■ INSTRUCTIONS TO FOLLOW
Pictures excluded, reproduce exactly the lines below from the one with "Processing\_context.processing\_context -> Galax\_io.input\_spec" through the one with "In the previous", both included.

■ MATERIAL FOR THE TASK
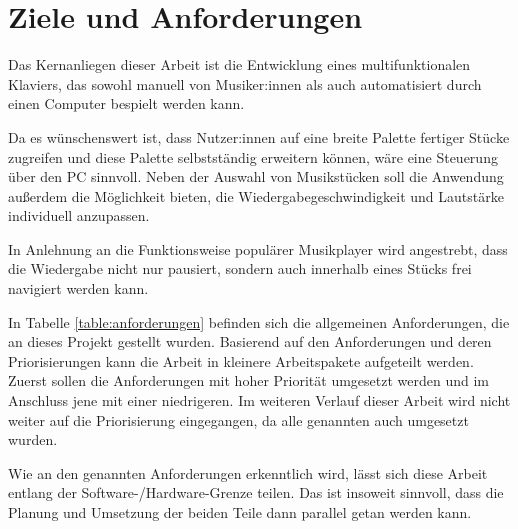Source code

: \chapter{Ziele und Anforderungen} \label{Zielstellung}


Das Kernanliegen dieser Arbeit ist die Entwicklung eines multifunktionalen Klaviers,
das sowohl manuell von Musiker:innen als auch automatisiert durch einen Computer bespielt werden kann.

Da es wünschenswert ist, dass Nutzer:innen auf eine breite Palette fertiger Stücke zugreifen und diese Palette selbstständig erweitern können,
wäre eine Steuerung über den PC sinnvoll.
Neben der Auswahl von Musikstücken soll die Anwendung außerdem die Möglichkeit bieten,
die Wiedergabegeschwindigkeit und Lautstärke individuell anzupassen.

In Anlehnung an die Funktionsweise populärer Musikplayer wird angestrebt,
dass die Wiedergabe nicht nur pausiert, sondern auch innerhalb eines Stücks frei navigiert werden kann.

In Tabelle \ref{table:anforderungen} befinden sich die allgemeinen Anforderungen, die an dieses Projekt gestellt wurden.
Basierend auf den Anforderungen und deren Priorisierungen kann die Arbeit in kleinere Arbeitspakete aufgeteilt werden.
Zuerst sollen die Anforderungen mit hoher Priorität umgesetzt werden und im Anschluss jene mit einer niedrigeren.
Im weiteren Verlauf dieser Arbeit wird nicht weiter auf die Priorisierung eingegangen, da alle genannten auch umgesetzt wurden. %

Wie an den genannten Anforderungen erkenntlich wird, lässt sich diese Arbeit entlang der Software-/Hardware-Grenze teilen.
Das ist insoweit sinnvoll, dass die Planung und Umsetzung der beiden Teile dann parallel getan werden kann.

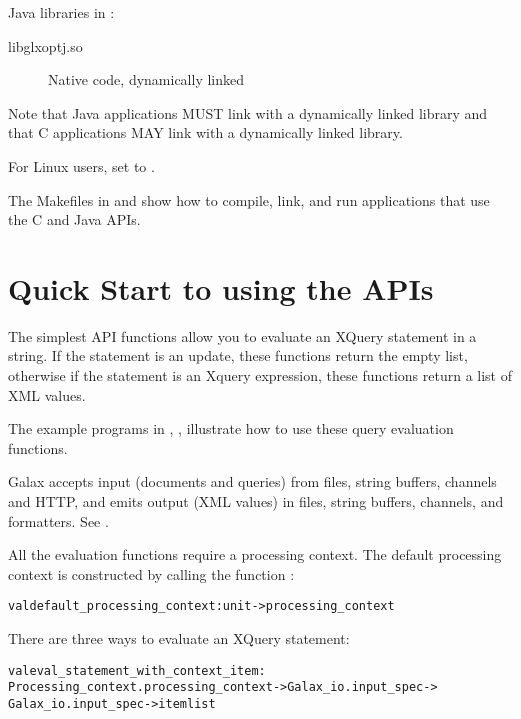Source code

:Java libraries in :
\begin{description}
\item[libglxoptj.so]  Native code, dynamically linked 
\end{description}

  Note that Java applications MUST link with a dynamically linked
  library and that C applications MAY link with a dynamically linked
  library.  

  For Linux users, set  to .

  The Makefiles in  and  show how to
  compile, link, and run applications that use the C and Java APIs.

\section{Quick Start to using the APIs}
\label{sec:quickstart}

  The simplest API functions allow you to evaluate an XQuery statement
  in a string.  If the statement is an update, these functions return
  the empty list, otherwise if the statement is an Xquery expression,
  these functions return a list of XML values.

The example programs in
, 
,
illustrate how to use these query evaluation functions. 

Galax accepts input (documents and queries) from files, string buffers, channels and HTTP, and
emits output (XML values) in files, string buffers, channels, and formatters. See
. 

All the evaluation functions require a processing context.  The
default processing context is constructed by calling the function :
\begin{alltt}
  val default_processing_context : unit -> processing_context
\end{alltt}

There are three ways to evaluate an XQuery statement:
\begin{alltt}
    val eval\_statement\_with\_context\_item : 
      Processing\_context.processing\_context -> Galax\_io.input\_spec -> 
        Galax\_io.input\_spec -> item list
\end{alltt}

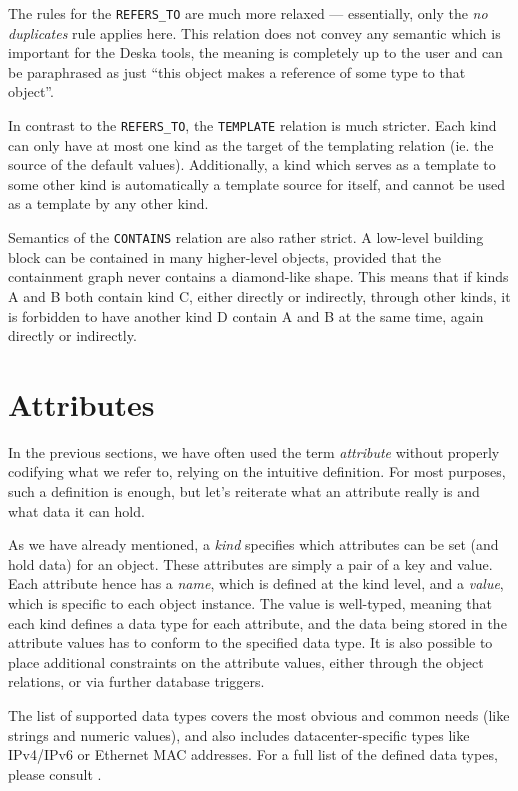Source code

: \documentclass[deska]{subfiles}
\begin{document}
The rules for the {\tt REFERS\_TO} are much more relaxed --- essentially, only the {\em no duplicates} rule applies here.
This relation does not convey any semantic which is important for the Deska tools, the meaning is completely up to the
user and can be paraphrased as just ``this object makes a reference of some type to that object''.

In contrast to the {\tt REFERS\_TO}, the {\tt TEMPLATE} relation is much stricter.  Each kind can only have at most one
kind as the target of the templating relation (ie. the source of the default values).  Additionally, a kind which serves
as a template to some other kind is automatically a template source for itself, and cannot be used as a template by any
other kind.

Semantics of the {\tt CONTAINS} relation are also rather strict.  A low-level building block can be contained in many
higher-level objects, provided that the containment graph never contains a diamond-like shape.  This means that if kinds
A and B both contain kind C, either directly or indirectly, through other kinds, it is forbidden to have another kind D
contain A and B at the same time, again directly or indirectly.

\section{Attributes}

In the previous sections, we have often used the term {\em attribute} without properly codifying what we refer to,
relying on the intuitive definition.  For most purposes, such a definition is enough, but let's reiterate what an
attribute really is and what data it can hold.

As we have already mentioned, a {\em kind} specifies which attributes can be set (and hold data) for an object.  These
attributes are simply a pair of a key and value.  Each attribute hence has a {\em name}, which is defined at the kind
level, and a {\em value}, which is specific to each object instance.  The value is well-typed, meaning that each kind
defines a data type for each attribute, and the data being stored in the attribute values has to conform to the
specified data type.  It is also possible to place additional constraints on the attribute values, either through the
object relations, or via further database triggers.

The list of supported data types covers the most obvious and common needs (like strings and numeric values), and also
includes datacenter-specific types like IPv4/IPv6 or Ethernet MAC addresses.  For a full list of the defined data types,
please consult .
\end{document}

■ ANSWER FOR THIS EXERCISE
      Processing\_context.processing\_context -> Galax\_io.input\_spec -> 
        Galax\_io.input\_spec -> item list
\end{alltt}

Source code

: \documentclass[deska]{subfiles}
\begin{document}
The rules for the {\tt REFERS\_TO} are much more relaxed --- essentially, only the {\em no duplicates} rule applies here.
This relation does not convey any semantic which is important for the Deska tools, the meaning is completely up to the
user and can be paraphrased as just ``this object makes a reference of some type to that object''.

In contrast to the {\tt REFERS\_TO}, the {\tt TEMPLATE} relation is much stricter.  Each kind can only have at most one
kind as the target of the templating relation (ie. the source of the default values).  Additionally, a kind which serves
as a template to some other kind is automatically a template source for itself, and cannot be used as a template by any
other kind.

Semantics of the {\tt CONTAINS} relation are also rather strict.  A low-level building block can be contained in many
higher-level objects, provided that the containment graph never contains a diamond-like shape.  This means that if kinds
A and B both contain kind C, either directly or indirectly, through other kinds, it is forbidden to have another kind D
contain A and B at the same time, again directly or indirectly.

\section{Attributes}

In the previous sections, we have often used the term {\em attribute} without properly codifying what we refer to,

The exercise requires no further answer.